At 4:50, Browns head coach Hue Jackson comes on NFL Network. He's being interviewed by reporter Steve Wyche, who asks one last time if Jackson will reveal who Cleveland is planning to select with the No. 1 overall pick. Jackson declines, saying, "Everybody's going to find out exactly what we're going to do in about 35 minutes."
Jackson's response brings out some laughter in what is a pretty quiet room.
A few minutes later, Snead walks in takes his seat at the front of the room. McVay is right behind him. The two men are dressed fairly casually — Snead in a lightweight hoodie and jeans, McVay in a striped button-down shirt and jeans. The two men take their seats and chat for a bit — smiling as they do so.
Snead lightens the mood when he stands up just before the Browns go on the clock and says, "Blame me for those of you in the back all dressed up. You can go casual for the rest of this draft."
Apparently the casual-dress memo wasn't quite passed on to everyone.
"On a positive note, you guys do look nice," McVay says with a grin.
"Other than that, hell of a job this year," Snead says.
At that point, the Browns are on the clock and the draft is off.
As the picks come through, it's one man's responsibility to announce them to the room. This year, that job belongs to scouting assistant Chance Trickett.
He's on headset with the Rams' representatives at the draft table in Dallas — Ben Bloomer of equipment and Zach Kinkeade of community affairs and engagement. At about 5:15, the Browns pick is in and Trickett tells the room: Baker Mayfield, quarterback, Oklahoma.
"It was all that tutoring on the Southwest flight," McVay jokes, referring to when Mayfield sat next to him on the pair's trip to the NFL Combine in February. Snead would use that same material in his press conference with McVay following the conclusion of Round 1.
When Saquon Barkley heads to the Giants at No. 2, NFL Network begins to show a few highlights of the running back's plays at Penn State. One in particular drives McVay to say, "That's a hell of a run there."
As casual as the atmosphere feels, it's a quiet room. So much so that when assistant head coach/linebackers coach Joe Barry drops in around pick No. 4 overall he points it out, saying, "Wow, so quiet in here."
"Focused," McVay replies.
But from the beginning of the draft, it's clear that the Rams will be purely observers on this night. First, the phone never rings. And both McVay and Snead go in and out of the draft room, taking a while to enjoy some sushi together and share a few laughs with a few other coaches in the team's break room.
After dinner, there's one notable pick still to come — No. 23. That's the selection Los Angeles shipped to New England as part of the deal for wide receiver Brandin Cooks.
At about when Dallas comes on the clock at No. 19, ESPN goes off the TV on the left in favor of All-22 film from a New Orleans game against Oakland. At that point, it's unclear why exactly a Saints-Raiders game would be on a television during the draft.

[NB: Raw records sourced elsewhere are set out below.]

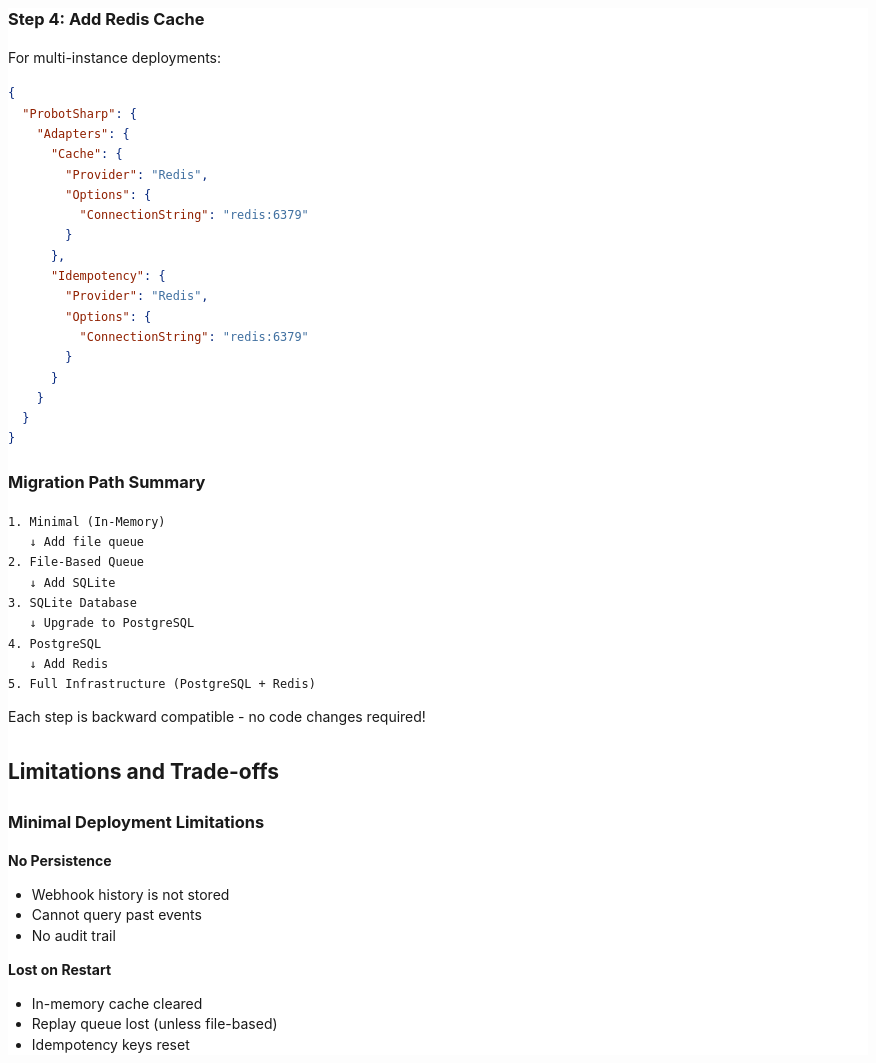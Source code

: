 ### Step 4: Add Redis Cache

For multi-instance deployments:

```json
{
  "ProbotSharp": {
    "Adapters": {
      "Cache": {
        "Provider": "Redis",
        "Options": {
          "ConnectionString": "redis:6379"
        }
      },
      "Idempotency": {
        "Provider": "Redis",
        "Options": {
          "ConnectionString": "redis:6379"
        }
      }
    }
  }
}
```

### Migration Path Summary

```
1. Minimal (In-Memory)
   ↓ Add file queue
2. File-Based Queue
   ↓ Add SQLite
3. SQLite Database
   ↓ Upgrade to PostgreSQL
4. PostgreSQL
   ↓ Add Redis
5. Full Infrastructure (PostgreSQL + Redis)
```

Each step is backward compatible - no code changes required!

## Limitations and Trade-offs

### Minimal Deployment Limitations

**No Persistence**
- Webhook history is not stored
- Cannot query past events
- No audit trail

**Lost on Restart**
- In-memory cache cleared
- Replay queue lost (unless file-based)
- Idempotency keys reset
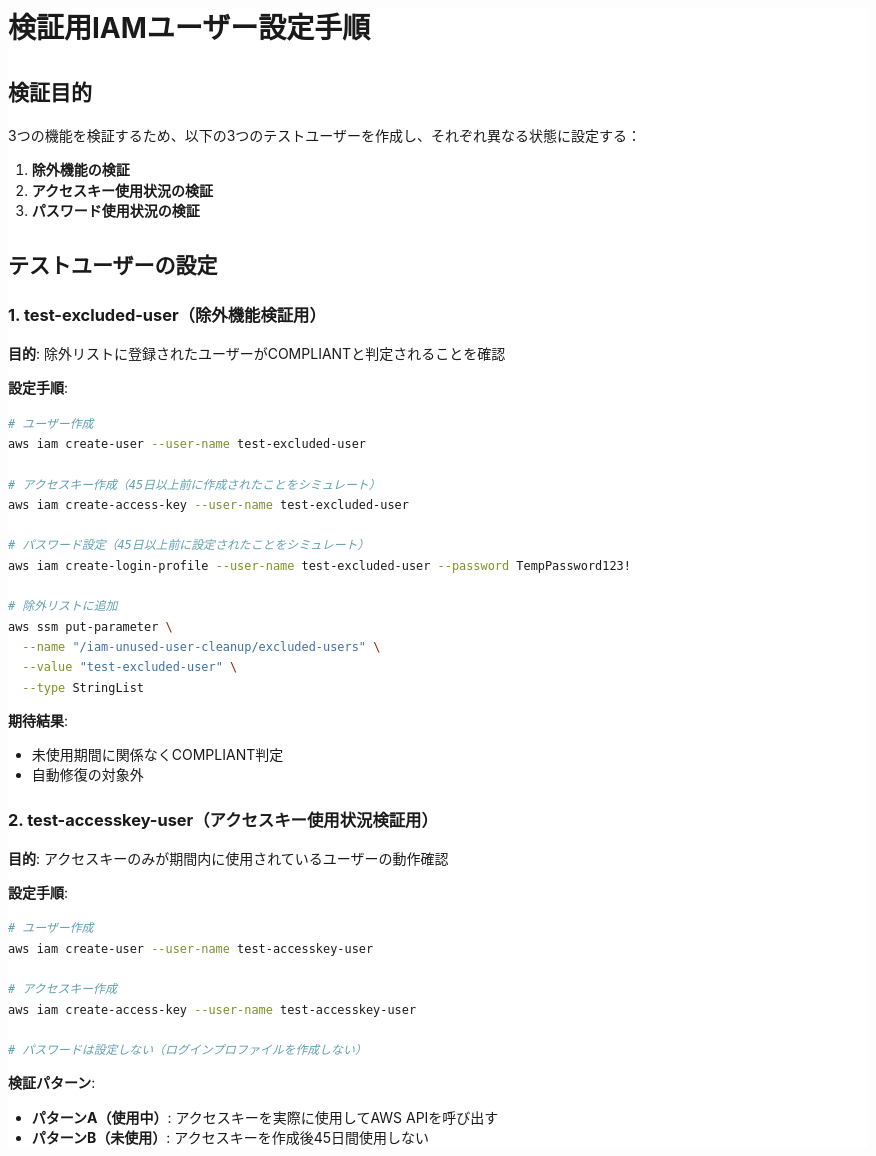 # 検証用IAMユーザー設定手順

## 検証目的
3つの機能を検証するため、以下の3つのテストユーザーを作成し、それぞれ異なる状態に設定する：

1. **除外機能の検証**
2. **アクセスキー使用状況の検証**  
3. **パスワード使用状況の検証**

## テストユーザーの設定

### 1. test-excluded-user（除外機能検証用）
**目的**: 除外リストに登録されたユーザーがCOMPLIANTと判定されることを確認

**設定手順**:
```bash
# ユーザー作成
aws iam create-user --user-name test-excluded-user

# アクセスキー作成（45日以上前に作成されたことをシミュレート）
aws iam create-access-key --user-name test-excluded-user

# パスワード設定（45日以上前に設定されたことをシミュレート）
aws iam create-login-profile --user-name test-excluded-user --password TempPassword123!

# 除外リストに追加
aws ssm put-parameter \
  --name "/iam-unused-user-cleanup/excluded-users" \
  --value "test-excluded-user" \
  --type StringList
```

**期待結果**: 
- 未使用期間に関係なくCOMPLIANT判定
- 自動修復の対象外

### 2. test-accesskey-user（アクセスキー使用状況検証用）
**目的**: アクセスキーのみが期間内に使用されているユーザーの動作確認

**設定手順**:
```bash
# ユーザー作成
aws iam create-user --user-name test-accesskey-user

# アクセスキー作成
aws iam create-access-key --user-name test-accesskey-user

# パスワードは設定しない（ログインプロファイルを作成しない）
```

**検証パターン**:
- **パターンA（使用中）**: アクセスキーを実際に使用してAWS APIを呼び出す
- **パターンB（未使用）**: アクセスキーを作成後45日間使用しない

But once the Patriots get on the clock with what was originally the Rams' pick, the tape rolls and it's a deep pass from quarterback Drew Brees to Cooks. Then there's another deep pass from Brees to Cooks, this time against Jacksonville. Then one from New England quarterback Tom Brady to Cooks against Oakland. And another from Brees. And another from Brady. And another. And another.
As Snead revealed to the media following the conclusion of the first round, the Rams got a good look at the player they think of as their first-round pick with a Cooks highlight reel. And it ran from the time the Patriots got on the clock to the time they made their pick — which says something about just how many highlight-worthy receptions Cooks has made since he entered the league in 2014.
As the last few picks trickle in for the first round, Agnew marvels over the Jaguars selection of Florida defensive tackle Taven Bryan.
"Another one?" Agnew says. "That D-line is stacked."
Soon after, Minnesota takes cornerback Mike Hughes, New England selects running back Sony Michel, and Baltimore trades up to No. 32 to select quarterback Lamar Jackson.
"That concludes the first round," Trickett announces.